*** Opening Given records ***

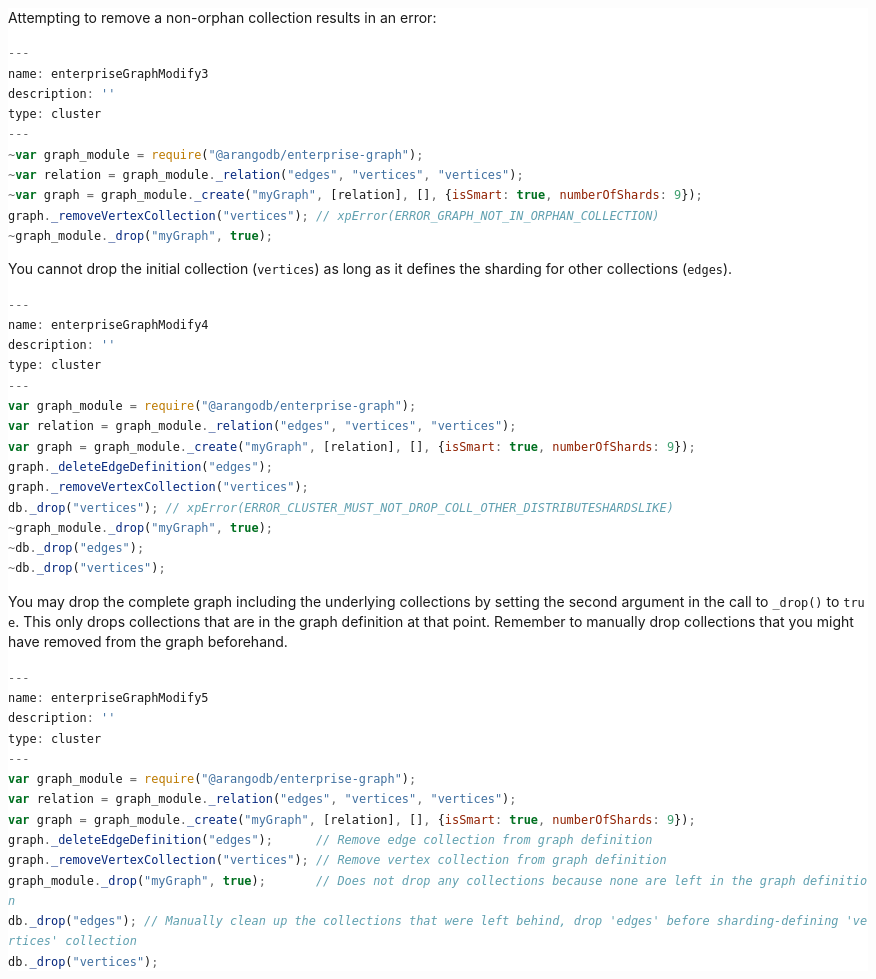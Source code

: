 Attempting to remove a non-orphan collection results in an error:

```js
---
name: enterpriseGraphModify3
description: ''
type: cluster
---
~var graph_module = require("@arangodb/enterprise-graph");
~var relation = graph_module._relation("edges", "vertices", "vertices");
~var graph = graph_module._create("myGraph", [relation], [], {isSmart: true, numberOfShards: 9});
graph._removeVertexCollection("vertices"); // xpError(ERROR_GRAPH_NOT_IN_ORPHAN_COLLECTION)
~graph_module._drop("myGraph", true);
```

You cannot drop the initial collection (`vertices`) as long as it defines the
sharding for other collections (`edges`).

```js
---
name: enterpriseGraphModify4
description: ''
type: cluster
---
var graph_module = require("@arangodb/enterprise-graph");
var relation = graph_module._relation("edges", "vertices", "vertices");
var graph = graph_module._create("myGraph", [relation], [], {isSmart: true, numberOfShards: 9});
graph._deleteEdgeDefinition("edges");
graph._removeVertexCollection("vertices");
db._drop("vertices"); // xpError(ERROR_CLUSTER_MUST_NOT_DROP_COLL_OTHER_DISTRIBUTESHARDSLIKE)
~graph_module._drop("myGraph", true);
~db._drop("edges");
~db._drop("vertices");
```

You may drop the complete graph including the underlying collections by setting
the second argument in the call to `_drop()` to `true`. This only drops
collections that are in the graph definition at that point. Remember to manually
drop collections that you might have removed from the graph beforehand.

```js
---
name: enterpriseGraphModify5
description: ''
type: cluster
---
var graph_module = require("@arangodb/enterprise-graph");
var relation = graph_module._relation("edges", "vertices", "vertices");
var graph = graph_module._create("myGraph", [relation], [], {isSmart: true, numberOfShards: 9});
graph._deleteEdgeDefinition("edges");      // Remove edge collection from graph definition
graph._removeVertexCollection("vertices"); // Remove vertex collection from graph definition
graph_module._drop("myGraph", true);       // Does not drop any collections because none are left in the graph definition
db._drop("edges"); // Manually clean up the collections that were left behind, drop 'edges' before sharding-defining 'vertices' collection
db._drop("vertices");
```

*** Closing Given records ***
*** Opening Given records ***

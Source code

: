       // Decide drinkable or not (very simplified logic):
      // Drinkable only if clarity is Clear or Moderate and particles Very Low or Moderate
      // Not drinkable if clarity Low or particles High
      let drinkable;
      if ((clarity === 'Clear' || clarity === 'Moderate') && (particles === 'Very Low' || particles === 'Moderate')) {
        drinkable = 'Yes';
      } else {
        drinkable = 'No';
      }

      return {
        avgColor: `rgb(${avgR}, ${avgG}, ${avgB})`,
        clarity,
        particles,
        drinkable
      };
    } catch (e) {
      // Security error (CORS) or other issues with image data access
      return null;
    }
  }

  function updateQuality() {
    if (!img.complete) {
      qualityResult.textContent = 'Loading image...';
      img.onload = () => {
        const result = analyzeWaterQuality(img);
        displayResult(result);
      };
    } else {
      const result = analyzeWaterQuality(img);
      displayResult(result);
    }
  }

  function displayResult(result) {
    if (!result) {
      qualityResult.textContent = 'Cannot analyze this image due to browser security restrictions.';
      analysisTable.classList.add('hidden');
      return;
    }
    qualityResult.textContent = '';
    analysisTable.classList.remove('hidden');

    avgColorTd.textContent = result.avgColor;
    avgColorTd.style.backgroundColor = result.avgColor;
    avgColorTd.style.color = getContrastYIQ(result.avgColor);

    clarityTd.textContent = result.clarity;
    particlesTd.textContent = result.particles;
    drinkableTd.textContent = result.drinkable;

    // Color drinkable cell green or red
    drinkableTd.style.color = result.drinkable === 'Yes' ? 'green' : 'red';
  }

*** Closing Given records ***

• Problem details:
Go through the records. Copy each line where "edges" appears.

• Exercise solution:
~var relation = graph_module._relation("edges", "vertices", "vertices");
sharding for other collections (`edges`).
var relation = graph_module._relation("edges", "vertices", "vertices");
graph._deleteEdgeDefinition("edges");
~db._drop("edges");
var relation = graph_module._relation("edges", "vertices", "vertices");
graph._deleteEdgeDefinition("edges");      // Remove edge collection from graph definition
db._drop("edges"); // Manually clean up the collections that were left behind, drop 'edges' before sharding-defining 'vertices' collection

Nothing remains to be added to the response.